Activist shareholder Land & Buildings is again making its case that Brookdale Senior Living (NYSE: BKD) should split into an operating company and a real estate investment trust (REIT) — an arrangement commonly referred to as an “OpCo/PropCo.”
Land & Buildings on Tuesday shared its latest open letter to Brookdale shareholders, decrying the senior living operator’s relationship with the Stamford, Connecticut-based real estate investment firm. In addition arguing for the OpCo/PropCo, Land & Buildings has pledged to nominate to Brookdale’s board of directors former HCP (NYSE: HCP) CEO and Chairman Jay Flaherty and its own founder and chief investment officer (CIO), Jonathan Litt.

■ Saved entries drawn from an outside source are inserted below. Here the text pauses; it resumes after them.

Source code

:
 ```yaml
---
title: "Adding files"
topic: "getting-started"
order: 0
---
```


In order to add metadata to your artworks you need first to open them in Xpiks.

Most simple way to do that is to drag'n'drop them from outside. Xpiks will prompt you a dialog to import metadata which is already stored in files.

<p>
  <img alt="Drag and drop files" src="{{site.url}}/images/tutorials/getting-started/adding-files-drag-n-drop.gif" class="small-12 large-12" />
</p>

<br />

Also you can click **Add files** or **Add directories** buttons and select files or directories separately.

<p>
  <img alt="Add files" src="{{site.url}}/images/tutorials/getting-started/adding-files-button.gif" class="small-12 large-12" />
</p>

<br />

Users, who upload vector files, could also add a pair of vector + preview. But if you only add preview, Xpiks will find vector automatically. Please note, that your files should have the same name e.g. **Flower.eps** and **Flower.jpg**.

“They have demonstrated a lack of willingness to meaningfully engage with Land & Buildings or its director nominees around how to potentially reverse this half-decade-long trend of underperformance,” read the letter, which was signed by Litt.
Land & Buildings previously worked with the advisory and consulting arm of Green Street Advisors to value Brookdale and its real estate as well as comment on the feasibility of undertaking a PropCo/OpCo split. That analysis — which Land & Buildings included in its letter — found that an OpCo/PropCo Brookdale could add up to a combined total of $13.60 per share, a roughly 70% increase over Brookdale’s current share price of just over $8.
That analysis assumes that Brookdale’s owned real estate is worth $5.6 billion. Brookdale has a total portfolio of with 809 communities, and outright owns the underlying real estate for 336. The Green Street valuation is based on an analysis of other senior housing transactions, the quality of the senior housing portfolios of publicly traded REITs, and a price-per-unit evaluation of Brookdale’s portfolio. However, Green Street lacked data such as unit count and type for “a meaningful number” of Brookdale properties for the price-per-unit calculation, and so gave more weight to the other values.
Brookdale CEO Cindy Baier doesn’t see eye-to-eye with Land & Buildings, and called the analysis behind its OpCo/PropCo proposal “fundamentally flawed” during the company’s second-quarter earnings call last week. Baier also cited previous consultations with independent financial advisory firms BoA Merrill Lynch and Morgan Stanley, which found an OpCo/PropCo arrangement would be “imprudent” if enacted.
“There were fundamental flaws in [the Green Street advisory group’s] theoretical assessment of a PropCo/OpCo structure,” Baier said during the Aug. 6 earnings call. “Those flaws include disregard of numerous critical, practical and market considerations and execution risk and the use of unrealistic assumptions.”
Land & Buildings contrasted Baier’s statement with what it perceives as an overall lack of urgency from Brookdale to change its “troubling status quo.”
“One action Brookdale did take was to state on its recent earnings call that creating a separate Brookdale REIT alongside a Brookdale operator would not create value and that Green Street Advisors’ analysis contained ‘fundamental flaws,’” the open letter continued. “Green Street is the preeminent independent research and advisory firm concentrating on the commercial real estate industry.”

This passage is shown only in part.